Records from a dataset
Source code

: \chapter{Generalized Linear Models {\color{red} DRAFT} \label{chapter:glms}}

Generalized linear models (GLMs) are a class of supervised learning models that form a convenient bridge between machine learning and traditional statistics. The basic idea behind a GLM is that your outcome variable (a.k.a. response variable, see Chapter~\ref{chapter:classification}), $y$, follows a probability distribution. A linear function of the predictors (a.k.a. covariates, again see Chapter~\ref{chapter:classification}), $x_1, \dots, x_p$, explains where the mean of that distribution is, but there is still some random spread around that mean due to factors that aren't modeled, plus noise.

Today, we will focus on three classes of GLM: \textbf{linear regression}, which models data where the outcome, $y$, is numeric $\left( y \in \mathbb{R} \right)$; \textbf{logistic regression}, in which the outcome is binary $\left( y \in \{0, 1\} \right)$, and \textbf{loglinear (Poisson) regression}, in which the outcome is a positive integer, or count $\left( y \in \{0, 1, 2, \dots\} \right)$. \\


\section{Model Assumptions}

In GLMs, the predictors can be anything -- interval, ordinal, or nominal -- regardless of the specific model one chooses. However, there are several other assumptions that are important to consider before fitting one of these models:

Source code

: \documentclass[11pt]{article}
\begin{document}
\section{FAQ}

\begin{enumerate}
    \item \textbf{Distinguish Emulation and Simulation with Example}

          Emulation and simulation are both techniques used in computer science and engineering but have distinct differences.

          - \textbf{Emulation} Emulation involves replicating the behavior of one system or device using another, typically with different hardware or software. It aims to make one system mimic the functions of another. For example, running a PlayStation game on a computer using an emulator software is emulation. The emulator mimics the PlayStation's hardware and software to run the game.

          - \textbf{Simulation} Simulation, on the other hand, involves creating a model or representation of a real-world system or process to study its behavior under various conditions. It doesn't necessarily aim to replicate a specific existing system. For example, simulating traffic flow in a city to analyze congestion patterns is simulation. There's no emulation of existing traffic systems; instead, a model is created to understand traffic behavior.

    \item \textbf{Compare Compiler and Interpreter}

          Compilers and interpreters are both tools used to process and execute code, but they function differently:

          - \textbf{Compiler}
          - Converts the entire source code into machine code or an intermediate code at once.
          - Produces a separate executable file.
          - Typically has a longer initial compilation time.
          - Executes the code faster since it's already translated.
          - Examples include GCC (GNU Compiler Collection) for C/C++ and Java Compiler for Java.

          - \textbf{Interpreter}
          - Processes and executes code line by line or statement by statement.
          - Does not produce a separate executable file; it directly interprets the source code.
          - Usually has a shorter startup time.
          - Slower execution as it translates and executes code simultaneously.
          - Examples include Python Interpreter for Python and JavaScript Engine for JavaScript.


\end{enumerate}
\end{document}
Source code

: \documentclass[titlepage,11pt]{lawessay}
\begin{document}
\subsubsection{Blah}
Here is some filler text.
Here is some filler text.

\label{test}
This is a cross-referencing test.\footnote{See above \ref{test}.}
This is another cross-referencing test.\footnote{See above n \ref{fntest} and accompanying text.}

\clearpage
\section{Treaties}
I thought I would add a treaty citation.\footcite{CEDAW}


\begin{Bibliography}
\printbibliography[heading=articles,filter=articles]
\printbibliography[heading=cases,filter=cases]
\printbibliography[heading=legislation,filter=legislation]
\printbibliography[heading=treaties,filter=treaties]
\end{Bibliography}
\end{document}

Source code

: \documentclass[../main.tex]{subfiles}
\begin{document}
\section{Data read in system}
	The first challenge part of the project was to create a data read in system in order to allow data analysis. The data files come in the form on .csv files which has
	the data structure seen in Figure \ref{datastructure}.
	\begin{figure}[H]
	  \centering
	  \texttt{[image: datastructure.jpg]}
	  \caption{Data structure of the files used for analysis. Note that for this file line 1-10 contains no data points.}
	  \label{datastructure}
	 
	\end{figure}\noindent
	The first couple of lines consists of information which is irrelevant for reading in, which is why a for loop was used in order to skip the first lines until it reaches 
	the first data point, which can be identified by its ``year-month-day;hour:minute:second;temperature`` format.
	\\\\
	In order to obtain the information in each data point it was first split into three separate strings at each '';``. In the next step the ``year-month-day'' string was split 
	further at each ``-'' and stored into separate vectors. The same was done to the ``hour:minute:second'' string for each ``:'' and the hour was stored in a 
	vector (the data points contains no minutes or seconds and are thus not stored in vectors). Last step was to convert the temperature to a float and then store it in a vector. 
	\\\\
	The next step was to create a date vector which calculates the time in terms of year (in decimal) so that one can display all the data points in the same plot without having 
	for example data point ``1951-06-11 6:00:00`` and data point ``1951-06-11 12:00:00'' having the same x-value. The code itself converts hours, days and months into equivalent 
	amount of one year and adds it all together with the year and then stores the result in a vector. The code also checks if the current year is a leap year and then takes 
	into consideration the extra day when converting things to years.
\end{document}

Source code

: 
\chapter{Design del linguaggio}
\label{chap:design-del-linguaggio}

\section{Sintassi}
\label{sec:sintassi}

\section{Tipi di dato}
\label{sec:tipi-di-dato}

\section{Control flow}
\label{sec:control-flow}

◆ **Task prompt**: All entries are to be returned word for word.

◆ **The answer**:
Source code

: \chapter{Generalized Linear Models {\color{red} DRAFT} \label{chapter:glms}}

Generalized linear models (GLMs) are a class of supervised learning models that form a convenient bridge between machine learning and traditional statistics. The basic idea behind a GLM is that your outcome variable (a.k.a. response variable, see Chapter~\ref{chapter:classification}), $y$, follows a probability distribution. A linear function of the predictors (a.k.a. covariates, again see Chapter~\ref{chapter:classification}), $x_1, \dots, x_p$, explains where the mean of that distribution is, but there is still some random spread around that mean due to factors that aren't modeled, plus noise.

Today, we will focus on three classes of GLM: \textbf{linear regression}, which models data where the outcome, $y$, is numeric $\left( y \in \mathbb{R} \right)$; \textbf{logistic regression}, in which the outcome is binary $\left( y \in \{0, 1\} \right)$, and \textbf{loglinear (Poisson) regression}, in which the outcome is a positive integer, or count $\left( y \in \{0, 1, 2, \dots\} \right)$. \\


\section{Model Assumptions}

In GLMs, the predictors can be anything -- interval, ordinal, or nominal -- regardless of the specific model one chooses. However, there are several other assumptions that are important to consider before fitting one of these models:

Source code

: \documentclass[11pt]{article}
\begin{document}
\section{FAQ}

\begin{enumerate}
    \item \textbf{Distinguish Emulation and Simulation with Example}

          Emulation and simulation are both techniques used in computer science and engineering but have distinct differences.

          - \textbf{Emulation} Emulation involves replicating the behavior of one system or device using another, typically with different hardware or software. It aims to make one system mimic the functions of another. For example, running a PlayStation game on a computer using an emulator software is emulation. The emulator mimics the PlayStation's hardware and software to run the game.

          - \textbf{Simulation} Simulation, on the other hand, involves creating a model or representation of a real-world system or process to study its behavior under various conditions. It doesn't necessarily aim to replicate a specific existing system. For example, simulating traffic flow in a city to analyze congestion patterns is simulation. There's no emulation of existing traffic systems; instead, a model is created to understand traffic behavior.

    \item \textbf{Compare Compiler and Interpreter}

          Compilers and interpreters are both tools used to process and execute code, but they function differently:

          - \textbf{Compiler}
          - Converts the entire source code into machine code or an intermediate code at once.
          - Produces a separate executable file.
          - Typically has a longer initial compilation time.
          - Executes the code faster since it's already translated.
          - Examples include GCC (GNU Compiler Collection) for C/C++ and Java Compiler for Java.

          - \textbf{Interpreter}
          - Processes and executes code line by line or statement by statement.
          - Does not produce a separate executable file; it directly interprets the source code.
          - Usually has a shorter startup time.
          - Slower execution as it translates and executes code simultaneously.
          - Examples include Python Interpreter for Python and JavaScript Engine for JavaScript.


\end{enumerate}
\end{document}
Source code

: \documentclass[titlepage,11pt]{lawessay}
\begin{document}
\subsubsection{Blah}
Here is some filler text.
Here is some filler text.

\label{test}
This is a cross-referencing test.\footnote{See above \ref{test}.}
This is another cross-referencing test.\footnote{See above n \ref{fntest} and accompanying text.}

\clearpage
\section{Treaties}
I thought I would add a treaty citation.\footcite{CEDAW}


\begin{Bibliography}
\printbibliography[heading=articles,filter=articles]
\printbibliography[heading=cases,filter=cases]
\printbibliography[heading=legislation,filter=legislation]
\printbibliography[heading=treaties,filter=treaties]
\end{Bibliography}
\end{document}

Source code

: \documentclass[../main.tex]{subfiles}
\begin{document}
\section{Data read in system}
	The first challenge part of the project was to create a data read in system in order to allow data analysis. The data files come in the form on .csv files which has
	the data structure seen in Figure \ref{datastructure}.
	\begin{figure}[H]
	  \centering
	  \texttt{[image: datastructure.jpg]}
	  \caption{Data structure of the files used for analysis. Note that for this file line 1-10 contains no data points.}
	  \label{datastructure}
	 
	\end{figure}\noindent
	The first couple of lines consists of information which is irrelevant for reading in, which is why a for loop was used in order to skip the first lines until it reaches 
	the first data point, which can be identified by its ``year-month-day;hour:minute:second;temperature`` format.
	\\\\
	In order to obtain the information in each data point it was first split into three separate strings at each '';``. In the next step the ``year-month-day'' string was split 
	further at each ``-'' and stored into separate vectors. The same was done to the ``hour:minute:second'' string for each ``:'' and the hour was stored in a 
	vector (the data points contains no minutes or seconds and are thus not stored in vectors). Last step was to convert the temperature to a float and then store it in a vector. 
	\\\\
	The next step was to create a date vector which calculates the time in terms of year (in decimal) so that one can display all the data points in the same plot without having 
	for example data point ``1951-06-11 6:00:00`` and data point ``1951-06-11 12:00:00'' having the same x-value. The code itself converts hours, days and months into equivalent 
	amount of one year and adds it all together with the year and then stores the result in a vector. The code also checks if the current year is a leap year and then takes 
	into consideration the extra day when converting things to years.
\end{document}

Source code

: 
\chapter{Design del linguaggio}
\label{chap:design-del-linguaggio}

\section{Sintassi}
\label{sec:sintassi}

\section{Tipi di dato}
\label{sec:tipi-di-dato}

\section{Control flow}
\label{sec:control-flow}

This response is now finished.